### Pictures paired with source code
****************************************

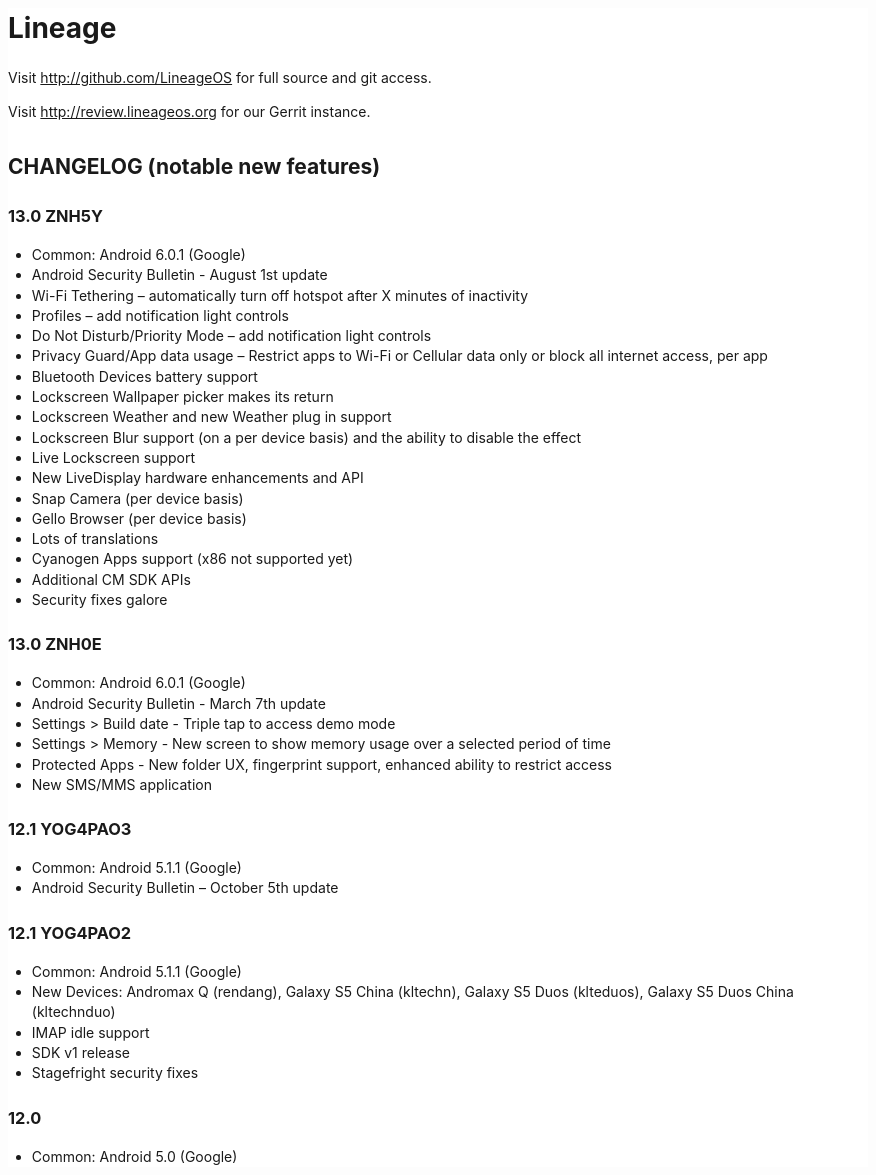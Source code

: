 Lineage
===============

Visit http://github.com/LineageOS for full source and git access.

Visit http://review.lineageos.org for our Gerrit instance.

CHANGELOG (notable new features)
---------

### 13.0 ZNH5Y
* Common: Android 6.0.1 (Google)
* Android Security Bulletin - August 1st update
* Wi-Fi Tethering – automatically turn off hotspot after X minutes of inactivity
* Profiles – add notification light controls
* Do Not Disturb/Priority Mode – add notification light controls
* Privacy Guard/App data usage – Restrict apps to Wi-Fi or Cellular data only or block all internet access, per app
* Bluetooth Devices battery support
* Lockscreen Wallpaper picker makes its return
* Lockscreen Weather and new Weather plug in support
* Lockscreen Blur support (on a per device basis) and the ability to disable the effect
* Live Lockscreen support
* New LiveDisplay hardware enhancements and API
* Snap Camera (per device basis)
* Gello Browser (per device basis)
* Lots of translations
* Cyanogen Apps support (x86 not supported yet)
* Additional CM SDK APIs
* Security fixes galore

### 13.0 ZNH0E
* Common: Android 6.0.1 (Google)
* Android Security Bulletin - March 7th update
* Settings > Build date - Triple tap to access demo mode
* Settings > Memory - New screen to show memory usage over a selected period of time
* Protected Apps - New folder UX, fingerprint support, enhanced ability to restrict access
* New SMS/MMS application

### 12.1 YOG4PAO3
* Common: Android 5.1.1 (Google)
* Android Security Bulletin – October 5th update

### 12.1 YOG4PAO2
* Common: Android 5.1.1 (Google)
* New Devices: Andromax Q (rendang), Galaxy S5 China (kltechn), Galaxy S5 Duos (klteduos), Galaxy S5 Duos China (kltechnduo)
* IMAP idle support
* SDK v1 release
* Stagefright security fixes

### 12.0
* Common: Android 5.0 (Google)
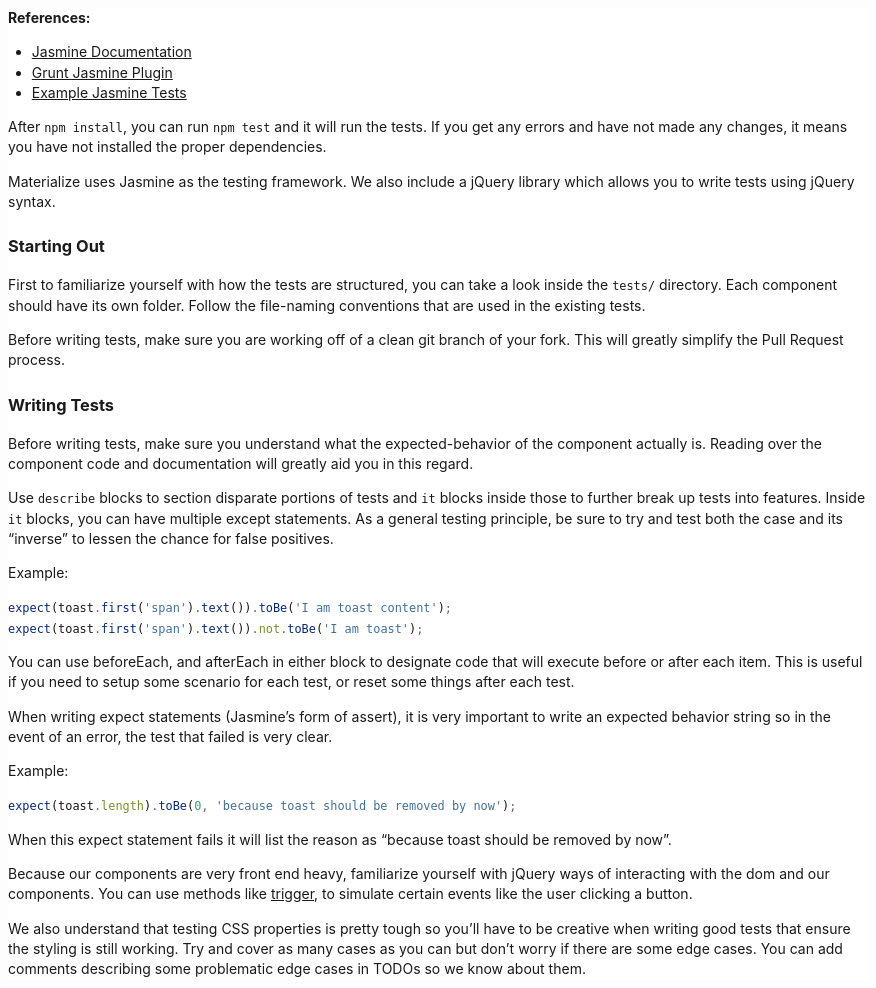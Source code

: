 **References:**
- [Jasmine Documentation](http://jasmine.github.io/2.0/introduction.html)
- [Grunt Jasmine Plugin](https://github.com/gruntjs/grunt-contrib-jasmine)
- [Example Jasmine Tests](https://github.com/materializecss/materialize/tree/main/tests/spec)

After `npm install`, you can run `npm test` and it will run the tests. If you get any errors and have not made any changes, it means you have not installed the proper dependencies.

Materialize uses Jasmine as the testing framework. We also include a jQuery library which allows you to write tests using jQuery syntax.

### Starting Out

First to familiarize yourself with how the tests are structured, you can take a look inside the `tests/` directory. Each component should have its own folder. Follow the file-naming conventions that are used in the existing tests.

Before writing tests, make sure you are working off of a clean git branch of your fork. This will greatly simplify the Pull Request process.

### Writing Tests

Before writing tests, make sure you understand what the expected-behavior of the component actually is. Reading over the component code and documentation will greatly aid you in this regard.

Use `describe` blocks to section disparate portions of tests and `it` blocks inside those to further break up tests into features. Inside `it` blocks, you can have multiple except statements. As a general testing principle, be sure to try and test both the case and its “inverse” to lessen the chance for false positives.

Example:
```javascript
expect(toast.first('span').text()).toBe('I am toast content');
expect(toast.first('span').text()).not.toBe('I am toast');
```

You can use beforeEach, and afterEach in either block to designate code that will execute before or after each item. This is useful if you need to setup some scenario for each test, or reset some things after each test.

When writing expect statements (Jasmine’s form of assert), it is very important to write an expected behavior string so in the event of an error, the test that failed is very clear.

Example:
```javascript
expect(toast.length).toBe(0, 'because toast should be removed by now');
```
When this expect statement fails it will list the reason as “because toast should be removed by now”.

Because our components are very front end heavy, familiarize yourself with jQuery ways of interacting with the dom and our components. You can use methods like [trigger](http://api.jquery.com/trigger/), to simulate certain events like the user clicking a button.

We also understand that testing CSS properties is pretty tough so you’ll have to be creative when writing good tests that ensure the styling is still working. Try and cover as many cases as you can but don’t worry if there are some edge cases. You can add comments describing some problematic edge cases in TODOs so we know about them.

****************************************

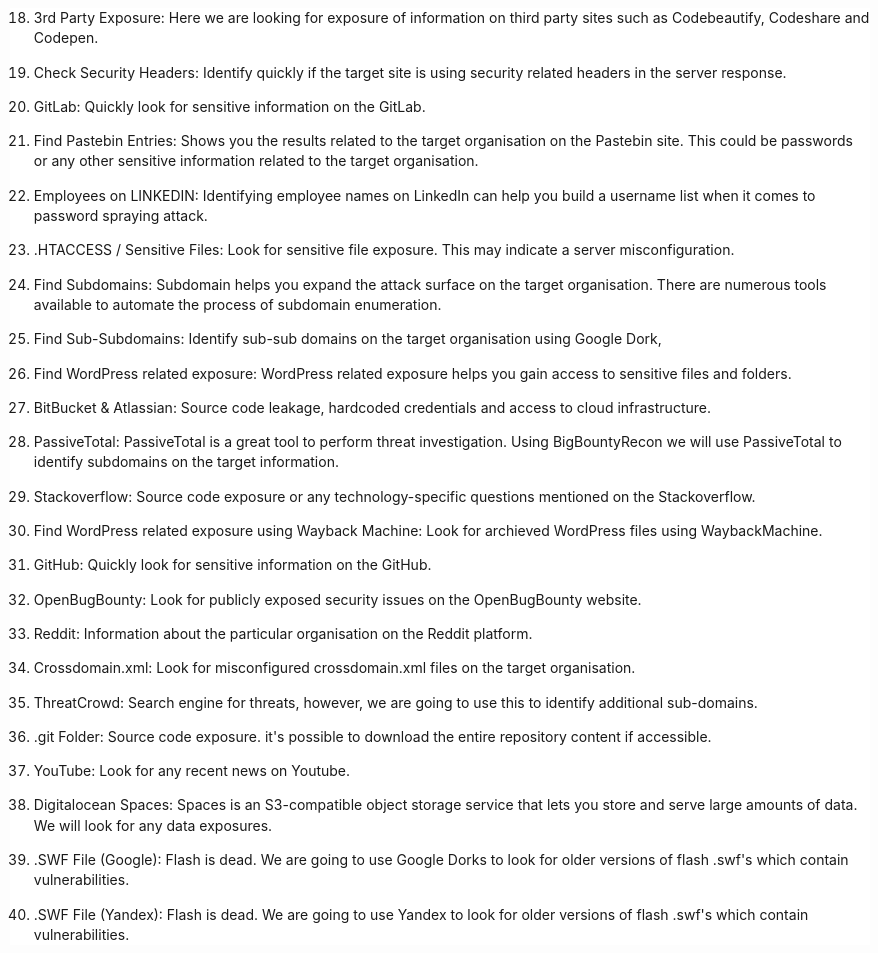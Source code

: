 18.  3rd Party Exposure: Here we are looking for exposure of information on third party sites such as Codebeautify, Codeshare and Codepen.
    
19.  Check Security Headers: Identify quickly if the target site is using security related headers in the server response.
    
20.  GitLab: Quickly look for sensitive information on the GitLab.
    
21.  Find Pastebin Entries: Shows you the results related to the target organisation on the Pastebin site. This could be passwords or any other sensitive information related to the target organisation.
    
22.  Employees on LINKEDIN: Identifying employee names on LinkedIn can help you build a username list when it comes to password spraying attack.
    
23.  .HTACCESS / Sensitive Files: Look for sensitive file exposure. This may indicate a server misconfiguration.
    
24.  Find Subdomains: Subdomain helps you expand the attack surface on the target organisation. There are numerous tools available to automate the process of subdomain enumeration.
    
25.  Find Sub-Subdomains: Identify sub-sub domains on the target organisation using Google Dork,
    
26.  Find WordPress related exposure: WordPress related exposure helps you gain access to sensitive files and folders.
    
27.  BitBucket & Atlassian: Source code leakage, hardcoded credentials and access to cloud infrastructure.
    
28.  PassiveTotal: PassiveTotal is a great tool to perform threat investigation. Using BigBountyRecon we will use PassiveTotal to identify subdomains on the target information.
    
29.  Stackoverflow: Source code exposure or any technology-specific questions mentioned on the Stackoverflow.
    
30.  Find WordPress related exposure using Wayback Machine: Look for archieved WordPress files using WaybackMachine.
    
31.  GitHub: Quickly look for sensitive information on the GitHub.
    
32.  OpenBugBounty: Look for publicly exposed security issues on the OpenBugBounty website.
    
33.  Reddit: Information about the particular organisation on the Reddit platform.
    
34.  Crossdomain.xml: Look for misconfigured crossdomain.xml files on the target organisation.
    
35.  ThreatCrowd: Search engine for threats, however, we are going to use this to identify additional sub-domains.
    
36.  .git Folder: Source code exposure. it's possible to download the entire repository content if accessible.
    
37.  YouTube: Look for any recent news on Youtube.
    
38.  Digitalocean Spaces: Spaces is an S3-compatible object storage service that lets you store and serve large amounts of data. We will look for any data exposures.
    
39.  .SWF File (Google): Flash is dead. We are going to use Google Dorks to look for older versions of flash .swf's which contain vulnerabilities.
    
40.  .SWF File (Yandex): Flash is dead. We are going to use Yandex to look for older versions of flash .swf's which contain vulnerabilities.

****************************************

### Exercise description
Lines holding "dead": copy each one from the records above.

### Exercise response
39.  .SWF File (Google): Flash is dead. We are going to use Google Dorks to look for older versions of flash .swf's which contain vulnerabilities.
40.  .SWF File (Yandex): Flash is dead. We are going to use Yandex to look for older versions of flash .swf's which contain vulnerabilities.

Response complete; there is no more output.